The lockdown situation has greatly disrupted economic activity in Pakistan. In this environment the policy rate cuts serve to provide immediate liquidity to households and businesses. This has been complemented by recent measures by the SBP to provide cheap loans via refinancing facilities to maintain credit flows, prevent insolvencies and contain unemployment.
The pressure on the external account remains manageable, where the external debt relief and still-modest C/A balance have maintained the SBP’s Forex reserves at c.US$12.0bn (better than 3mth import cover). Given receding inflation and a contracting economy, this has encouraged further monetary easing.

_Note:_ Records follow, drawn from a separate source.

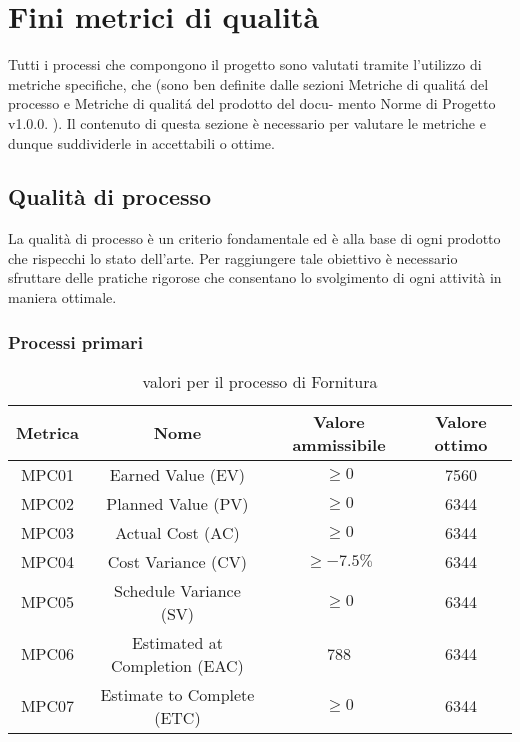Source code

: \documentclass[italian,12pt]{article} %
\begin{document}
\section{Fini metrici di qualità}
Tutti i processi che compongono il progetto sono valutati tramite l'utilizzo 
di metriche specifiche, che (sono ben definite dalle sezioni Metriche di qualitá del processo e Metriche di qualitá del prodotto del docu-
mento Norme di Progetto v1.0.0. ).
Il contenuto di questa sezione è necessario per valutare le metriche e 
dunque suddividerle in accettabili o ottime.

\subsection{Qualità di processo}
La qualità di processo è un criterio fondamentale ed è alla base di ogni prodotto
che rispecchi lo stato dell'arte. Per raggiungere tale obiettivo è necessario 
sfruttare delle pratiche rigorose che consentano lo svolgimento di ogni attività
in maniera ottimale.

\subsubsection{Processi primari}


\begin{table}[h!]
	\centering
	\begin{tabular}{|c|c|c|c|} 
	 \hline
	 Metrica & Nome & Valore ammissibile & Valore ottimo \\  
	 \hline
	 MPC01 & Earned Value (EV) & $\geq 0$ & 7560 \\
	 \hline
	 MPC02 & Planned Value (PV) & $\geq 0$ & 6344 \\ 
	 \hline
	 MPC03 & Actual Cost (AC) & $\geq 0$ & 6344 \\ 
	 \hline
	 MPC04 & Cost Variance (CV) & $\geq -7.5\%$ & 6344 \\ 
	 \hline
	 MPC05 & Schedule Variance (SV) & $\geq 0$ & 6344 \\ 
	 \hline
	 MPC06 & Estimated at Completion (EAC) & 788 & 6344 \\ 
	 \hline
	 MPC07 & Estimate to Complete (ETC)  & $\geq 0$ & 6344 \\ 
	 \hline
	\end{tabular}
	\caption{ valori per il processo di Fornitura}
	\label{table:1}
	\end{table}
\end{document}

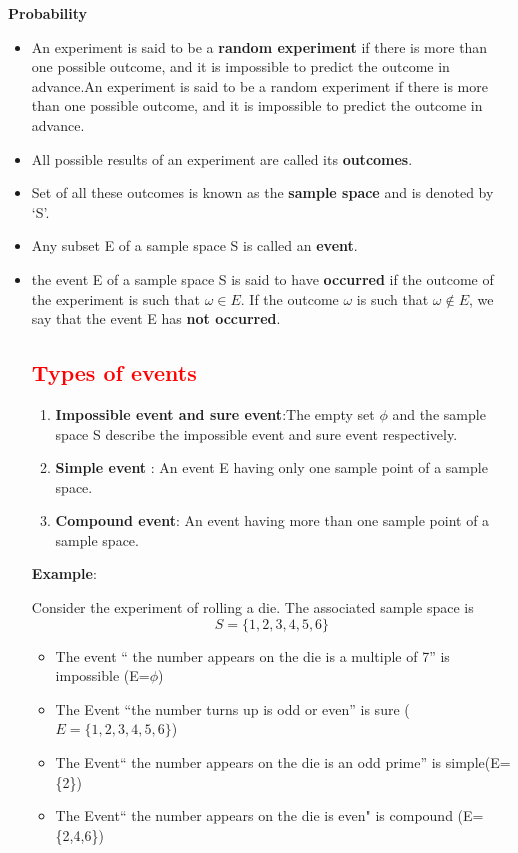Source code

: \documentclass{article}
\begin{document}
\begin{center}
    {\LARGE \textbf{Probability} }
\end{center}

\begin{multicols}{2}

\begin{itemize}

    \item An experiment is said to be a \textbf{random experiment} if there is more than one possible outcome, and it is impossible to predict the outcome in advance.An experiment is said to be a random experiment if there is more than one possible outcome, and it is impossible to predict the outcome in advance.
    \item All possible results of an experiment are called its \textbf{outcomes}.
    \item Set of all these outcomes is known as the \textbf{sample space} and is denoted by ‘S’.
     \item Any subset E of a sample space S is called an \textbf{event}.
     
    \item the event E of a sample space S is said to have \textbf{occurred} if the outcome of the experiment is such that  $\omega \in  E$. If the outcome $\omega$ is such that $\omega \not \in E$, we say that the event E has \textbf{not occurred}.

    \subsection*{\large \textcolor{red}{Types of events}}
    \begin{enumerate}
        \item  \textbf{Impossible event and sure event}:The empty set $\phi$ and the sample space S describe the impossible event and sure event respectively.
        \item \textbf{Simple event} : An event E having only one sample point of a sample space.
        \item  \textbf{Compound event}: An event having more than one sample point of a sample space.
    \end{enumerate}

    \textbf{Example}: 

    Consider the experiment of rolling a die. The associated sample space is
   $$ S = \{1, 2, 3, 4, 5, 6\}$$
   \begin{itemize}
       \item The event “ the number appears on the die is a multiple of 7” is impossible (E=$\phi$)
       \item The Event “the number turns up is odd or even” is sure ( $ E = \{1, 2, 3, 4, 5, 6\}$)
       \item The Event“ the number appears on the die is an odd prime” is simple(E=\{2\})
       \item The Event“ the number appears on the die is even" is compound (E=\{2,4,6\})
   \end{itemize}
\end{itemize}


\end{multicols}
\end{document}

C/A deficit shrunk 73% yoy to US$2.8bn in 10MFY20.
High-frequency indicators of demand such as credit card spending, cement dispatches, credit off-take and POL sales have witnessed a marked contraction during March-April 2020. Further, the MPC has noted that although phased lifting of restrictions for different sectors may lead to a pick-up in economic activity, preliminary evidence (from China and other countries which initiated the easing of lockdowns) suggests that a rebound in service sectors and consumption, which form a large part of the domestic economy, could remain sluggish for longer.
The MPC was also emboldened by the encouragement from international agencies, including the IMF, to ramp up monetary and fiscal stimulus in the present environment.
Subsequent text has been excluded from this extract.